Your assignment:
Report each line of the data that includes the word "tierra".

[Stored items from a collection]
*** Begin section ***
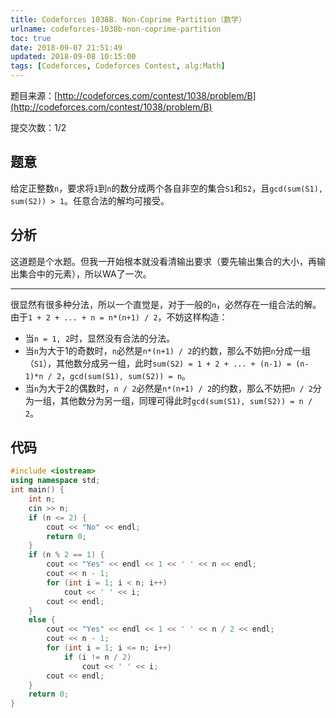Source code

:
 ```yaml
---
title: Codeforces 1038B. Non-Coprime Partition（数学）
urlname: codeforces-1038b-non-coprime-partition
toc: true
date: 2018-09-07 21:51:49
updated: 2018-09-08 10:15:00
tags: [Codeforces, Codeforces Contest, alg:Math]
---
```


题目来源：[http://codeforces.com/contest/1038/problem/B](http://codeforces.com/contest/1038/problem/B)

提交次数：1/2

## 题意

给定正整数`n`，要求将`1`到`n`的数分成两个各自非空的集合`S1`和`S2`，且`gcd(sum(S1), sum(S2)) > 1`。任意合法的解均可接受。

## 分析

这道题是个水题。但我一开始根本就没看清输出要求（要先输出集合的大小，再输出集合中的元素），所以WA了一次。

---

很显然有很多种分法，所以一个直觉是，对于一般的`n`，必然存在一组合法的解。由于`1 + 2 + ... + n = n*(n+1) / 2`，不妨这样构造：

* 当`n = 1, 2`时，显然没有合法的分法。
* 当`n`为大于1的奇数时，`n`必然是`n*(n+1) / 2`的约数，那么不妨把`n`分成一组（`S1`），其他数分成另一组，此时`sum(S2) = 1 + 2 + ... + (n-1) = (n-1)*n / 2`，`gcd(sum(S1), sum(S2)) = n`。
* 当`n`为大于2的偶数时，`n / 2`必然是`n*(n+1) / 2`的约数，那么不妨把`n / 2`分为一组，其他数分为另一组，同理可得此时`gcd(sum(S1), sum(S2)) = n / 2`。

## 代码

```cpp
#include <iostream>
using namespace std;
int main() {
    int n;
    cin >> n;
    if (n <= 2) {
        cout << "No" << endl;
        return 0;
    }
    if (n % 2 == 1) {
        cout << "Yes" << endl << 1 << ' ' << n << endl;
        cout << n - 1;
        for (int i = 1; i < n; i++)
            cout << ' ' << i;
        cout << endl;
    }
    else {
        cout << "Yes" << endl << 1 << ' ' << n / 2 << endl;
        cout << n - 1;
        for (int i = 1; i <= n; i++)
            if (i != n / 2)
                cout << ' ' << i;
        cout << endl;
    }
    return 0;
}
```
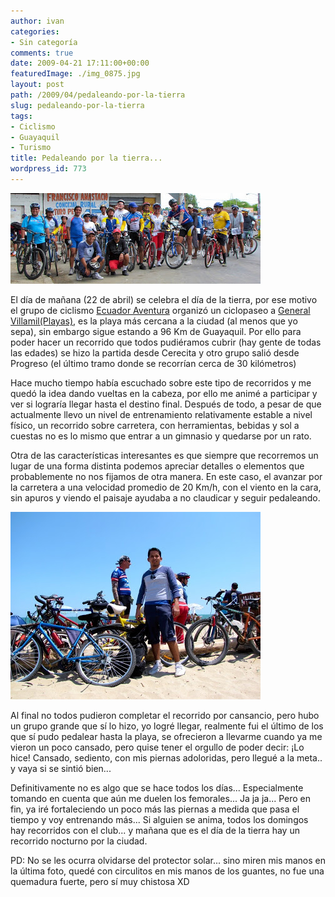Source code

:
```yaml
---
author: ivan
categories:
- Sin categoría
comments: true
date: 2009-04-21 17:11:00+00:00
featuredImage: ./img_0875.jpg
layout: post
path: /2009/04/pedaleando-por-la-tierra
slug: pedaleando-por-la-tierra
tags:
- Ciclismo
- Guayaquil
- Turismo
title: Pedaleando por la tierra...
wordpress_id: 773
---
```


[![](./img_0875.jpg)](https://2.bp.blogspot.com/_T2UWuNJg3dQ/Se2utRupucI/AAAAAAAABdM/Cu5xB9vBZ0E/s1600-h/img_0875.jpg)

El día de mañana (22 de abril) se celebra el día de la tierra, por ese motivo el grupo de ciclismo [Ecuador Aventura](https://ecuadoraventura.org/) organizó un ciclopaseo a [General Villamil(Playas)](http://es.wikipedia.org/wiki/Cant%C3%B3n_Playas), es la playa más cercana a la ciudad (al menos que yo sepa), sin embargo sigue estando a 96 Km de Guayaquil. Por ello para poder hacer un recorrido que todos pudiéramos cubrir (hay gente de todas las edades) se hizo la partida desde Cerecita y otro grupo salió desde Progreso (el último tramo donde se recorrían cerca de 30 kilómetros)

Hace mucho tiempo había escuchado sobre este tipo de recorridos y me quedó la idea dando vueltas en la cabeza, por ello me animé a participar y ver si lograría llegar hasta el destino final. Después de todo, a pesar de que actualmente llevo un nivel de entrenamiento relativamente estable a nivel físico, un recorrido sobre carretera, con herramientas, bebidas y sol a cuestas no es lo mismo que entrar a un gimnasio y quedarse por un rato.

Otra de las características interesantes es que siempre que recorremos un lugar de una forma distinta podemos apreciar detalles o elementos que probablemente no nos fijamos de otra manera. En este caso, el avanzar por la carretera a una velocidad promedio de 20 Km/h, con el viento en la cara, sin apuros y viendo el paisaje ayudaba a no claudicar y seguir pedaleando.

[![](./img_0881.jpg)](https://2.bp.blogspot.com/_T2UWuNJg3dQ/Se2utgqoO_I/AAAAAAAABdU/799gmsJhiTU/s1600-h/img_0881.jpg)

Al final no todos pudieron completar el recorrido por cansancio, pero hubo un grupo grande que sí lo hizo, yo logré llegar, realmente fui el último de los que sí pudo pedalear hasta la playa, se ofrecieron a llevarme cuando ya me vieron un poco cansado, pero quise tener el orgullo de poder decir: ¡Lo hice! Cansado, sediento, con mis piernas adoloridas, pero llegué a la meta.. y vaya si se sintió bien...

Definitivamente no es algo que se hace todos los días... Especialmente tomando en cuenta que aún me duelen los femorales... Ja ja ja... Pero en fin, ya iré fortaleciendo un poco más las piernas a medida que pasa el tiempo y voy entrenando más... Si alguien se anima, todos los domingos hay recorridos con el club... y mañana que es el día de la tierra hay un recorrido nocturno por la ciudad.

PD: No se les ocurra olvidarse del protector solar... sino miren mis manos en la última foto, quedé con circulitos en mis manos de los guantes, no fue una quemadura fuerte, pero sí muy chistosa XD
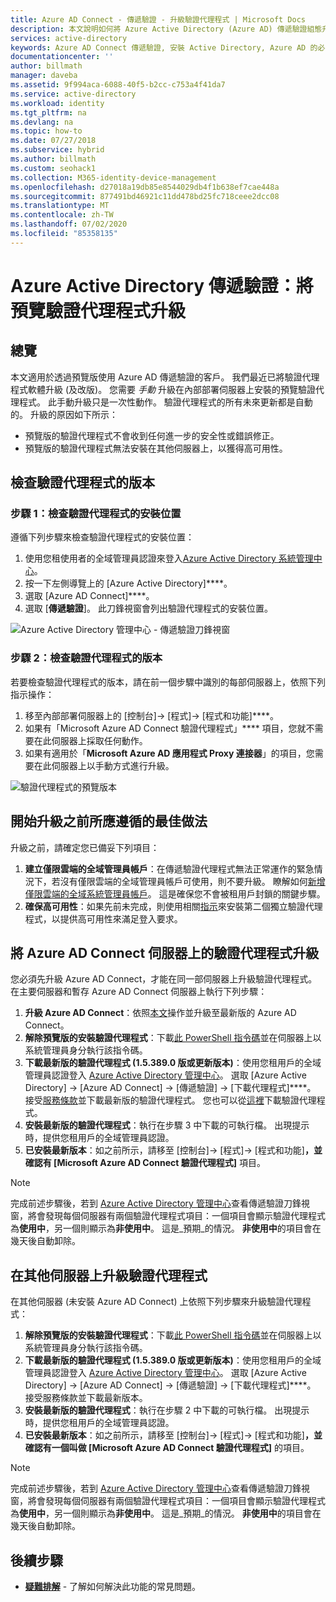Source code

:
 ```yaml
---
title: Azure AD Connect - 傳遞驗證 - 升級驗證代理程式 | Microsoft Docs
description: 本文說明如何將 Azure Active Directory (Azure AD) 傳遞驗證組態升級。
services: active-directory
keywords: Azure AD Connect 傳遞驗證, 安裝 Active Directory, Azure AD 的必要元件, SSO, 單一登入
documentationcenter: ''
author: billmath
manager: daveba
ms.assetid: 9f994aca-6088-40f5-b2cc-c753a4f41da7
ms.service: active-directory
ms.workload: identity
ms.tgt_pltfrm: na
ms.devlang: na
ms.topic: how-to
ms.date: 07/27/2018
ms.subservice: hybrid
ms.author: billmath
ms.custom: seohack1
ms.collection: M365-identity-device-management
ms.openlocfilehash: d27018a19db85e8544029db4f1b638ef7cae448a
ms.sourcegitcommit: 877491bd46921c11dd478bd25fc718ceee2dcc08
ms.translationtype: MT
ms.contentlocale: zh-TW
ms.lasthandoff: 07/02/2020
ms.locfileid: "85358135"
---
```

# <a name="azure-active-directory-pass-through-authentication-upgrade-preview-authentication-agents"></a>Azure Active Directory 傳遞驗證：將預覽驗證代理程式升級

## <a name="overview"></a>總覽

本文適用於透過預覽版使用 Azure AD 傳遞驗證的客戶。 我們最近已將驗證代理程式軟體升級 (及改版)。 您需要 _手動_ 升級在內部部署伺服器上安裝的預覽驗證代理程式。 此手動升級只是一次性動作。 驗證代理程式的所有未來更新都是自動的。 升級的原因如下所示：

- 預覽版的驗證代理程式不會收到任何進一步的安全性或錯誤修正。
-   預覽版的驗證代理程式無法安裝在其他伺服器上，以獲得高可用性。

## <a name="check-versions-of-your-authentication-agents"></a>檢查驗證代理程式的版本

### <a name="step-1-check-where-your-authentication-agents-are-installed"></a>步驟 1：檢查驗證代理程式的安裝位置

遵循下列步驟來檢查驗證代理程式的安裝位置：

1. 使用您租使用者的全域管理員認證來登入[Azure Active Directory 系統管理中心](https://aad.portal.azure.com)。
2. 按一下左側導覽上的 [Azure Active Directory]****。
3. 選取 [Azure AD Connect]****。 
4. 選取 [**傳遞驗證**]。 此刀鋒視窗會列出驗證代理程式的安裝位置。

![Azure Active Directory 管理中心 - 傳遞驗證刀鋒視窗](./media/how-to-connect-pta-upgrade-preview-authentication-agents/pta8.png)

### <a name="step-2-check-the-versions-of-your-authentication-agents"></a>步驟 2：檢查驗證代理程式的版本

若要檢查驗證代理程式的版本，請在前一個步驟中識別的每部伺服器上，依照下列指示操作：

1. 移至內部部署伺服器上的 [控制台]-> [程式]-> [程式和功能]****。
2. 如果有「Microsoft Azure AD Connect 驗證代理程式」**** 項目，您就不需要在此伺服器上採取任何動作。
3. 如果有適用於「**Microsoft Azure AD 應用程式 Proxy 連接器**」的項目，您需要在此伺服器上以手動方式進行升級。

![驗證代理程式的預覽版本](./media/how-to-connect-pta-upgrade-preview-authentication-agents/pta6.png)

## <a name="best-practices-to-follow-before-starting-the-upgrade"></a>開始升級之前所應遵循的最佳做法

升級之前，請確定您已備妥下列項目：

1. **建立僅限雲端的全域管理員帳戶**：在傳遞驗證代理程式無法正常運作的緊急情況下，若沒有僅限雲端的全域管理員帳戶可使用，則不要升級。 瞭解如何[新增僅限雲端的全域系統管理員帳戶](../active-directory-users-create-azure-portal.md)。 這是確保您不會被租用戶封鎖的關鍵步驟。
2.  **確保高可用性**：如果先前未完成，則使用相關[指示](how-to-connect-pta-quick-start.md#step-4-ensure-high-availability)來安裝第二個獨立驗證代理程式，以提供高可用性來滿足登入要求。

## <a name="upgrading-the-authentication-agent-on-your-azure-ad-connect-server"></a>將 Azure AD Connect 伺服器上的驗證代理程式升級

您必須先升級 Azure AD Connect，才能在同一部伺服器上升級驗證代理程式。 在主要伺服器和暫存 Azure AD Connect 伺服器上執行下列步驟：

1. **升級 Azure AD Connect**：依照[本文](how-to-upgrade-previous-version.md)操作並升級至最新版的 Azure AD Connect。
2. **解除預覽版的安裝驗證代理程式**：下載[此 PowerShell 指令碼](https://aka.ms/rmpreviewagent)並在伺服器上以系統管理員身分執行該指令碼。
3. **下載最新版的驗證代理程式 (1.5.389.0 版或更新版本)**：使用您租用戶的全域管理員認證登入 [Azure Active Directory 管理中心](https://aad.portal.azure.com)。 選取 [Azure Active Directory] -> [Azure AD Connect] -> [傳遞驗證] -> [下載代理程式]****。 接受[服務條款](https://aka.ms/authagenteula)並下載最新版的驗證代理程式。 您也可以從[這裡](https://aka.ms/getauthagent)下載驗證代理程式。
4. **安裝最新版的驗證代理程式**：執行在步驟 3 中下載的可執行檔。 出現提示時，提供您租用戶的全域管理員認證。
5. **已安裝最新版本**：如之前所示，請移至 [控制台]-> [程式]-> [程式和功能]****，並確認有 [Microsoft Azure AD Connect 驗證代理程式]**** 項目。

>[!NOTE]
>完成前述步驟後，若到 [Azure Active Directory 管理中心](https://aad.portal.azure.com)查看傳遞驗證刀鋒視窗，將會發現每個伺服器有兩個驗證代理程式項目：一個項目會顯示驗證代理程式為**使用中**，另一個則顯示為**非使用中**。 這是_預期_的情況。 **非使用中**的項目會在幾天後自動卸除。

## <a name="upgrading-the-authentication-agent-on-other-servers"></a>在其他伺服器上升級驗證代理程式

在其他伺服器 (未安裝 Azure AD Connect) 上依照下列步驟來升級驗證代理程式：

1. **解除預覽版的安裝驗證代理程式**：下載[此 PowerShell 指令碼](https://aka.ms/rmpreviewagent)並在伺服器上以系統管理員身分執行該指令碼。
2. **下載最新版的驗證代理程式 (1.5.389.0 版或更新版本)**：使用您租用戶的全域管理員認證登入 [Azure Active Directory 管理中心](https://aad.portal.azure.com)。 選取 [Azure Active Directory] -> [Azure AD Connect] -> [傳遞驗證] -> [下載代理程式]****。 接受服務條款並下載最新版本。
3. **安裝最新版的驗證代理程式**：執行在步驟 2 中下載的可執行檔。 出現提示時，提供您租用戶的全域管理員認證。
4. **已安裝最新版本**：如之前所示，請移至 [控制台]-> [程式]-> [程式和功能]****，並確認有一個叫做 [Microsoft Azure AD Connect 驗證代理程式]**** 的項目。

>[!NOTE]
>完成前述步驟後，若到 [Azure Active Directory 管理中心](https://aad.portal.azure.com)查看傳遞驗證刀鋒視窗，將會發現每個伺服器有兩個驗證代理程式項目：一個項目會顯示驗證代理程式為**使用中**，另一個則顯示為**非使用中**。 這是_預期_的情況。 **非使用中**的項目會在幾天後自動卸除。

## <a name="next-steps"></a>後續步驟
- [**疑難排解**](tshoot-connect-pass-through-authentication.md) - 了解如何解決此功能的常見問題。
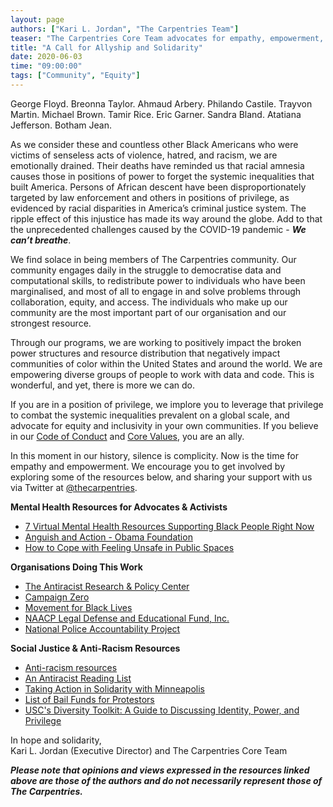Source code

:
 ```yaml
---
layout: page
authors: ["Kari L. Jordan", "The Carpentries Team"]
teaser: "The Carpentries Core Team advocates for empathy, empowerment, and equity"
title: "A Call for Allyship and Solidarity"
date: 2020-06-03
time: "09:00:00"
tags: ["Community", "Equity"]
---
```

George Floyd. Breonna Taylor. Ahmaud Arbery. Philando Castile. Trayvon Martin. Michael Brown. Tamir Rice. Eric Garner. Sandra Bland. Atatiana Jefferson. Botham Jean.

As we consider these and countless other Black Americans who were victims of senseless acts of violence, hatred, and racism, we are emotionally drained. Their deaths have reminded us that racial amnesia causes those in positions of power to forget the systemic inequalities that built America. Persons of African descent have been disproportionately targeted by law enforcement and others in positions of privilege, as evidenced by racial disparities in America’s criminal justice system. The ripple effect of this injustice has made its way around the globe. Add to that the unprecedented challenges caused by the COVID-19 pandemic - ***We can’t breathe***.

We find solace in being members of The Carpentries community. Our community engages daily in the struggle to democratise data and computational skills, to redistribute power to individuals who have been marginalised, and most of all to engage in and solve problems through collaboration, equity, and access. The individuals who make up our community are the most important part of our organisation and our strongest resource.

Through our programs, we are working to positively impact the broken power structures and resource distribution that negatively impact communities of color within the United States and around the world. We are empowering diverse groups of people to work with data and code. This is wonderful, and yet, there is more we can do.

If you are in a position of privilege, we implore you to leverage that privilege to combat the systemic inequalities prevalent on a global scale, and advocate for equity and inclusivity in your own communities. If you believe in our [Code of Conduct](https://docs.carpentries.org/topic_folders/policies/code-of-conduct.html) and [Core Values](https://carpentries.org/values/), you are an ally.

In this moment in our history, silence is complicity. Now is the time for empathy and empowerment. We encourage you to get involved by exploring some of the resources below, and sharing your support with us via Twitter at [@thecarpentries](https://twitter.com/thecarpentries).

__Mental Health Resources for Advocates & Activists__
- [7 Virtual Mental Health Resources Supporting Black People Right Now](https://www.bonappetit.com/story/virtual-mental-health-resources)
- [Anguish and Action - Obama Foundation](https://www.obama.org/anguish-and-action/)
- [How to Cope with Feeling Unsafe in Public Spaces](https://www.arfa.co/articles/feeling-unsafe-in-public)

__Organisations Doing This Work__
- [The Antiracist Research & Policy Center](https://antiracismcenter.com/)
- [Campaign Zero](https://www.joincampaignzero.org/)
- [Movement for Black Lives](https://m4bl.org/)
- [NAACP Legal Defense and Educational Fund, Inc.](https://www.naacpldf.org/)
- [National Police Accountability Project](https://www.nlg-npap.org/)

__Social Justice & Anti-Racism Resources__
- [Anti-racism resources](https://docs.google.com/document/d/1BRlF2_zhNe86SGgHa6-VlBO-QgirITwCTugSfKie5Fs/preview?pru=AAABcqAHafE*RR16HB9WdNebV2vliDrTtw)
- [An Antiracist Reading List](https://www.nytimes.com/2019/05/29/books/review/antiracist-reading-list-ibram-x-kendi.html?smid=ig-nytbooks&utm_source=curalate_like2buy&utm_medium=curalate_like2buy_3R1Y8zBh__6b6c0a39-6df7-42c0-aeb9-104901a617a2&crl8_id=6b6c0a39-6df7-42c0-aeb9-104901a617a2)
- [Taking Action in Solidarity with Minneapolis](https://indivisible.org/resource/taking-action-solidarity-minneapolis)
- [List of Bail Funds for Protestors](https://bailfunds.github.io/)
- [USC's Diversity Toolkit: A Guide to Discussing Identity, Power, and Privilege](https://msw.usc.edu/mswusc-blog/diversity-workshop-guide-to-discussing-identity-power-and-privilege/)


In hope and solidarity,<br />
Kari L. Jordan (Executive Director) and The Carpentries Core Team

***Please note that opinions and views expressed in the resources linked above are those of the authors and do not necessarily represent those of The Carpentries.***
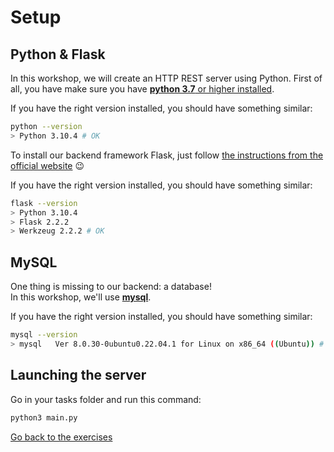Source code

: # Setup

## Python & Flask

In this workshop, we will create an HTTP REST server using Python.
First of all, you have make sure you have [**python 3.7** or higher installed](https://phoenixnap.com/kb/how-to-install-python-3-ubuntu).

If you have the right version installed, you should have something similar:
```sh
python --version
> Python 3.10.4 # OK
```

To install our backend framework Flask, just follow [the instructions from the official website](https://flask.palletsprojects.com/en/2.2.x/installation/) :wink:

If you have the right version installed, you should have something similar:
```sh
flask --version
> Python 3.10.4
> Flask 2.2.2
> Werkzeug 2.2.2 # OK
```

## MySQL

One thing is missing to our backend: a database!  
In this workshop, we'll use [**mysql**](https://www.digitalocean.com/community/tutorials/how-to-install-mysql-on-ubuntu-20-04).

If you have the right version installed, you should have something similar:
```sh
mysql --version
> mysql   Ver 8.0.30-0ubuntu0.22.04.1 for Linux on x86_64 ((Ubuntu)) # OK
```


## Launching the server

Go in your tasks folder and run this command:
```sh
python3 main.py
```

[Go back to the exercises](./README.md)
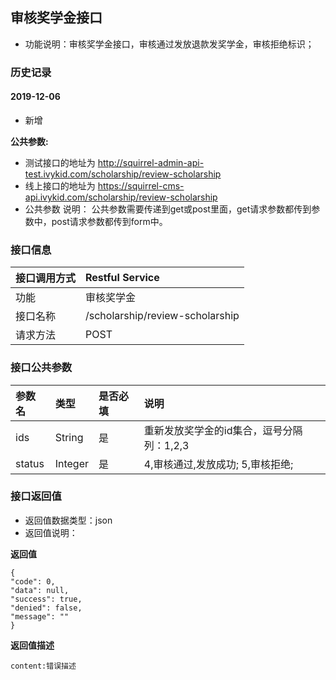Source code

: ## 审核奖学金接口
+ 功能说明：审核奖学金接口，审核通过发放退款发奖学金，审核拒绝标识；

### 历史记录

#### 2019-12-06 
- 新增

**公共参数:**
+ 测试接口的地址为 http://squirrel-admin-api-test.ivykid.com/scholarship/review-scholarship
+ 线上接口的地址为 https://squirrel-cms-api.ivykid.com/scholarship/review-scholarship
+ 公共参数 说明： 公共参数需要传递到get或post里面，get请求参数都传到参数中，post请求参数都传到form中。

### 接口信息
|接口调用方式 	|	Restful Service			|
|:--------------|:------------------------------------------|
|功能	     	| 审核奖学金									|
|接口名称		|/scholarship/review-scholarship			|
|请求方法		|POST					    |

### 接口公共参数
|参数名		   		|类型	|是否必填	|说明			    							|
|:------------------|:------|:----------|:----------------------------------------------|
|ids				|String	|	是 		|重新发放奖学金的id集合，逗号分隔列：1,2,3 			|
|status				|Integer|	是 		| 4,审核通过,发放成功; 5,审核拒绝; 				|

### 接口返回值
+ 返回值数据类型：json
+ 返回值说明：

**返回值**  

```
{
"code": 0,
"data": null,
"success": true,
"denied": false,
"message": ""
}
```

**返回值描述**  

```
content:错误描述
```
*** End section ***
Solved exercise:
path: /2009/04/pedaleando-por-la-tierra
slug: pedaleando-por-la-tierra
title: Pedaleando por la tierra...
El día de mañana (22 de abril) se celebra el día de la tierra, por ese motivo el grupo de ciclismo [Ecuador Aventura](https://ecuadoraventura.org/) organizó un ciclopaseo a [General Villamil(Playas)](http://es.wikipedia.org/wiki/Cant%C3%B3n_Playas), es la playa más cercana a la ciudad (al menos que yo sepa), sin embargo sigue estando a 96 Km de Guayaquil. Por ello para poder hacer un recorrido que todos pudiéramos cubrir (hay gente de todas las edades) se hizo la partida desde Cerecita y otro grupo salió desde Progreso (el último tramo donde se recorrían cerca de 30 kilómetros)
Definitivamente no es algo que se hace todos los días... Especialmente tomando en cuenta que aún me duelen los femorales... Ja ja ja... Pero en fin, ya iré fortaleciendo un poco más las piernas a medida que pasa el tiempo y voy entrenando más... Si alguien se anima, todos los domingos hay recorridos con el club... y mañana que es el día de la tierra hay un recorrido nocturno por la ciudad.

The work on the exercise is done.